Suharso Monoarfa, the minister for national development planning, said on Monday that Jokowi had chosen the name.

The new capital will cover ​​256,142 hectares (632,940 acres) of land, and Suharso said the cost to build it from the ground up is estimated at 466 trillion rupiah (U.S. $32.5 billion), 53 percent of which will be covered by the country’s budget.

A ministerial-level official appointed by the president will lead the so-called Nusantara Capital Authority, according to the latest draft of the bill obtained by BenarNews. The official will be appointed no later than two months after the promulgation of the law, it said. 

Capital shift

The government has said that traffic congestion, frequent floods and land subsidence caused by uncontrolled ground water extraction in Jakarta were the main considerations for the move.

About 40 percent of the current capital is below sea level and by 2050, the entire North Jakarta area will be submerged, according to experts.

In addition, economic losses caused by the city’s traffic jams are estimated at 100 trillion rupiah (U.S. $7 billion) annually, the government said.

In a speech to the parliament on behalf of the president on Tuesday, Suharso said the new capital would create a new economic “center of gravity.”

The new capital is strategic because it lies close to busy national and international sea routes and is between two cities with developed infrastructure – Balikpapan and Samarinda, Suharso said.
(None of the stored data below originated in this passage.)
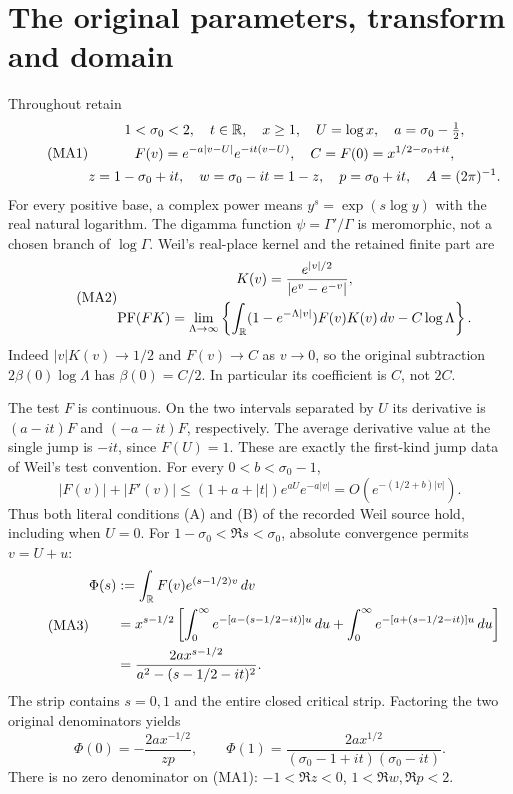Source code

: \documentclass[11pt,a4paper]{article}
\providecommand{\dd}{\,d}
\begin{document}
\section{The original parameters, transform and domain}
Throughout retain
\begin{equation}\tag{MA1}\begin{gathered}
 1<\sigma_0<2,\quad t\in\R,\quad x\ge1,\quad U=\log x,\quad
 a=\sigma_0-\tfrac12,\\
 F(v)=e^{-a|v-U|}e^{-it(v-U)},\quad
 C=F(0)=x^{1/2-\sigma_0+it},\\
 z=1-\sigma_0+it,\quad w=\sigma_0-it=1-z,\quad
 p=\sigma_0+it,\quad A=(2\pi)^{-1}.
\end{gathered}\end{equation}
For every positive base, a complex power means $y^s=\exp(s\log y)$ with
the real natural logarithm. The digamma function $\psi=\Gamma'/\Gamma$
is meromorphic, not a chosen branch of $\log\Gamma$.
Weil's real-place kernel and the retained finite part \cite{a03ma:Weil} are
\begin{equation}\tag{MA2}\begin{gathered}
 K(v)=\frac{e^{|v|/2}}{|e^v-e^{-v}|},\\
 \PF(FK)=\lim_{\Lambda\to\infty}
 \left\{\int_\R(1-e^{-\Lambda|v|})F(v)K(v)\dd v-C\log\Lambda\right\}.
\end{gathered}\end{equation}
Indeed $|v|K(v)\to1/2$ and $F(v)\to C$ as $v\to0$, so the original
subtraction $2\beta(0)\log\Lambda$ has $\beta(0)=C/2$. In particular its
coefficient is $C$, not $2C$.

The test $F$ is continuous. On the two intervals separated by $U$ its
derivative is $(a-it)F$ and $(-a-it)F$, respectively. The average derivative
value at the single jump is $-it$, since $F(U)=1$. These are exactly the
first-kind jump data of Weil's test convention. For every
$0<b<\sigma_0-1$,
\[
 |F(v)|+|F'(v)|\le(1+a+|t|)e^{aU}e^{-a|v|}
 =O(e^{-(1/2+b)|v|}).
\]
Thus both literal conditions (A) and (B) of the recorded Weil source hold,
including when $U=0$.
For $1-\sigma_0<\Re s<\sigma_0$, absolute convergence permits $v=U+u$:
\begin{equation}\tag{MA3}\begin{aligned}
 \Phi(s)&:=\int_\R F(v)e^{(s-1/2)v}\dd v\\
 &=x^{s-1/2}\left[
 \int_0^\infty e^{-[a-(s-1/2-it)]u}\dd u
 +\int_0^\infty e^{-[a+(s-1/2-it)]u}\dd u\right]\\
 &=\frac{2a x^{s-1/2}}{a^2-(s-1/2-it)^2}.
\end{aligned}\end{equation}
The strip contains $s=0,1$ and the entire closed critical strip. Factoring
the two original denominators yields
\begin{equation}\tag{MA4}
 \Phi(0)=-\frac{2a x^{-1/2}}{zp},\qquad
 \Phi(1)=\frac{2a x^{1/2}}{(\sigma_0-1+it)(\sigma_0-it)}.
\end{equation}
There is no zero denominator on (MA1): $-1<\Re z<0$, $1<\Re w,\Re p<2$.
\end{document}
“The planned relocation of the national capital is part of the strategy to realize Indonesia’s Vision 2045 for more inclusive and equitable economic growth through accelerated development of eastern Indonesia,” he said.

The National Development Planning Agency projected that by 2045, the new capital would have a population of 1.9 million – about 10 times the area’s current number. North Penajam Paser, the regency where the future seat of government will be built, is now home to about 180,000 people.

The population of East Kalimantan is expected to grow to 11 million, from 3.7 million today, according to the agency.

Mardani Ali Sera, a lawmaker from PKS, the only opposition party in the parliament, said there was no compelling reason to relocate the capital from Jakarta, especially at the expense of taxpayers.

“It will be very expensive to build [a new city] from scratch,” Mardani said.

Clearing a forest and turning it into the national capital also contradicts a pledge to reduce greenhouse gas emissions that Indonesia made at the United Nations COP26 climate summit last year, he said.

In addition, Mardani said, the future capital is relatively close to the South China Sea and is therefore vulnerable if armed conflict broke out there.

Faisal Basri, a senior economist at the University of Indonesia, said he and four others would go to the Constitutional Court to challenge the law on the new capital.

“I and PKS are not against the capital move, but we need to prepare well, involving the people.” he said in a YouTube discussion. “Maybe in 10 years, after we have managed to solve major problems.”